For brands trying to grow, the relevant audience is usually the audience that is not yet engaging with them. By definition, that audience is under-represented in any test that runs on the brand's existing channels. The test, in other words, is most accurate for the audience the brand already has and least accurate for the audience the brand most needs to reach.

Neural pre-testing, conducted on a sample designed to represent the full target audience including current non-buyers, sidesteps this bias. The sample is recruited for its match to the brand's strategic target, not for its predisposition to engage with the brand's existing content. The signal is therefore a better guide to growth than any in-flight optimisation test can be.

The role A/B testing plays well

None of this is an argument against A/B testing as a tool. A/B testing is the right method for many questions. Which subject line gets more opens. Which landing page converts more sign-ups. Which CTA copy increases form completion. These are tactical, short-term, behaviourally-defined questions. A/B testing is built for them, and it answers them quickly and accurately.

The trouble starts when A/B testing is treated as the right method for all questions, including the ones it was not designed for. Brand positioning. Creative strategy. Long-term equity. Distinctive asset choice. None of these are A/B testable in any meaningful way. Each requires longer feedback loops, broader measurement, and more interpretation than the test framework provides.

The mature marketing operation uses A/B testing where it fits and uses other instruments where it does not. The immature one applies A/B testing to everything and ends up with a fragmented, click-optimised, brand-eroded mess that the data dashboards declare a success even as the brand fades.

The Caribbean angle

One regional observation worth making. The marketing teams we work with across the Caribbean tend to have less access to high-volume A/B testing infrastructure than their counterparts in larger markets, because the audience sizes do not support the same statistical power per test. This is sometimes treated as a disadvantage. It can be turned into an advantage.

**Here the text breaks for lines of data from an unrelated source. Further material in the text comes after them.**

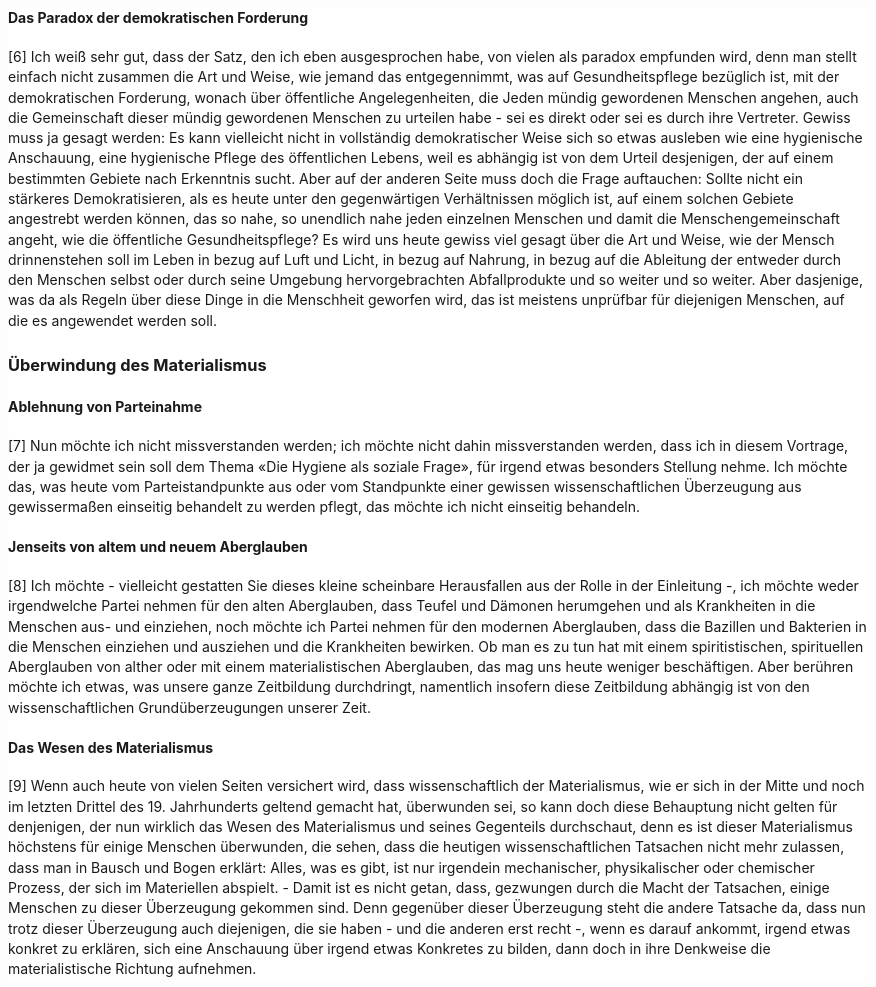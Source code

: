 #### Das Paradox der demokratischen Forderung

[6] Ich weiß sehr gut, dass der Satz, den ich eben ausgesprochen habe, von vielen als paradox empfunden wird, denn man stellt einfach nicht zusammen die Art und Weise, wie jemand das entgegennimmt, was auf Gesundheitspflege bezüglich ist, mit der demokratischen Forderung, wonach über öffentliche Angelegenheiten, die Jeden mündig gewordenen Menschen angehen, auch die Gemeinschaft dieser mündig gewordenen Menschen zu urteilen habe - sei es direkt oder sei es durch ihre Vertreter. Gewiss muss ja gesagt werden: Es kann vielleicht nicht in vollständig demokratischer Weise sich so etwas ausleben wie eine hygienische Anschauung, eine hygienische Pflege des öffentlichen Lebens, weil es abhängig ist von dem Urteil desjenigen, der auf einem bestimmten Gebiete nach Erkenntnis sucht. Aber auf der anderen Seite muss doch die Frage auftauchen: Sollte nicht ein stärkeres Demokratisieren, als es heute unter den gegenwärtigen Verhältnissen möglich ist, auf einem solchen Gebiete angestrebt werden können, das so nahe, so unendlich nahe jeden einzelnen Menschen und damit die Menschengemeinschaft angeht, wie die öffentliche Gesundheitspflege? Es wird uns heute gewiss viel gesagt über die Art und Weise, wie der Mensch drinnenstehen soll im Leben in bezug auf Luft und Licht, in bezug auf Nahrung, in bezug auf die Ableitung der entweder durch den Menschen selbst oder durch seine Umgebung hervorgebrachten Abfallprodukte und so weiter und so weiter. Aber dasjenige, was da als Regeln über diese Dinge in die Menschheit geworfen wird, das ist meistens unprüfbar für diejenigen Menschen, auf die es angewendet werden soll.

### Überwindung des Materialismus

#### Ablehnung von Parteinahme

[7] Nun möchte ich nicht missverstanden werden; ich möchte nicht dahin missverstanden werden, dass ich in diesem Vortrage, der ja gewidmet sein soll dem Thema «Die Hygiene als soziale Frage», für irgend etwas besonders Stellung nehme. Ich möchte das, was heute vom Parteistandpunkte aus oder vom Standpunkte einer gewissen wissenschaftlichen Überzeugung aus gewissermaßen einseitig behandelt zu werden pflegt, das möchte ich nicht einseitig behandeln.

#### Jenseits von altem und neuem Aberglauben

[8] Ich möchte - vielleicht gestatten Sie dieses kleine scheinbare Herausfallen aus der Rolle in der Einleitung -, ich möchte weder irgendwelche Partei nehmen für den alten Aberglauben, dass Teufel und Dämonen herumgehen und als Krankheiten in die Menschen aus- und einziehen, noch möchte ich Partei nehmen für den modernen Aberglauben, dass die Bazillen und Bakterien in die Menschen einziehen und ausziehen und die Krankheiten bewirken. Ob man es zu tun hat mit einem spiritistischen, spirituellen Aberglauben von alther oder mit einem materialistischen Aberglauben, das mag uns heute weniger beschäftigen. Aber berühren möchte ich etwas, was unsere ganze Zeitbildung durchdringt, namentlich insofern diese Zeitbildung abhängig ist von den wissenschaftlichen Grundüberzeugungen unserer Zeit.

#### Das Wesen des Materialismus

[9] Wenn auch heute von vielen Seiten versichert wird, dass wissenschaftlich der Materialismus, wie er sich in der Mitte und noch im letzten Drittel des 19. Jahrhunderts geltend gemacht hat, überwunden sei, so kann doch diese Behauptung nicht gelten für denjenigen, der nun wirklich das Wesen des Materialismus und seines Gegenteils durchschaut, denn es ist dieser Materialismus höchstens für einige Menschen überwunden, die sehen, dass die heutigen wissenschaftlichen Tatsachen nicht mehr zulassen, dass man in Bausch und Bogen erklärt: Alles, was es gibt, ist nur irgendein mechanischer, physikalischer oder chemischer Prozess, der sich im Materiellen abspielt. - Damit ist es nicht getan, dass, gezwungen durch die Macht der Tatsachen, einige Menschen zu dieser Überzeugung gekommen sind. Denn gegenüber dieser Überzeugung steht die andere Tatsache da, dass nun trotz dieser Überzeugung auch diejenigen, die sie haben - und die anderen erst recht -, wenn es darauf ankommt, irgend etwas konkret zu erklären, sich eine Anschauung über irgend etwas Konkretes zu bilden, dann doch in ihre Denkweise die materialistische Richtung aufnehmen.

Brands that cannot run hundreds of A/B tests per year are forced to make creative bets with smaller numbers of variants, longer cycle times, and more reliance on qualitative and neural pre-testing. The result, when done well, is creative that is more considered, more brand-consistent, and less prone to the optimisation drift described above. The constraint produces a discipline that some larger markets have lost.

This is not a recommendation to give up the testing tools that are available. It is a recommendation to treat the test as one input rather than the verdict, and to invest the saved test cycles in deeper research on the work that is going to run.

The honest middle

A/B testing is a tool. Like any tool, it is excellent for the jobs it was designed for and harmful when used for jobs it was not. The temptation to declare it the universal answer, because it produces clean numbers and clear winners, is one of the things that has quietly hurt brand-building in the last decade.

The honest middle is to use A/B testing for tactical optimisation, neural pre-testing for creative decisions, brand tracking for long-term equity, and judgement for everything in between. None of these methods on their own answers the full question of whether a marketing programme is working. Together, they get closer than any one of them alone.

The brands that will look back in ten years and find they made good decisions will not be the brands with the most A/B tests run. They will be the brands that knew when to test, when to measure differently, and when to commit to creative bets that the test framework could not validate. Optimisation is useful. Direction matters more. Direction is set by judgement informed by the right measurements, not by clicks alone.

The limits of A/B testing, and what it cannot see.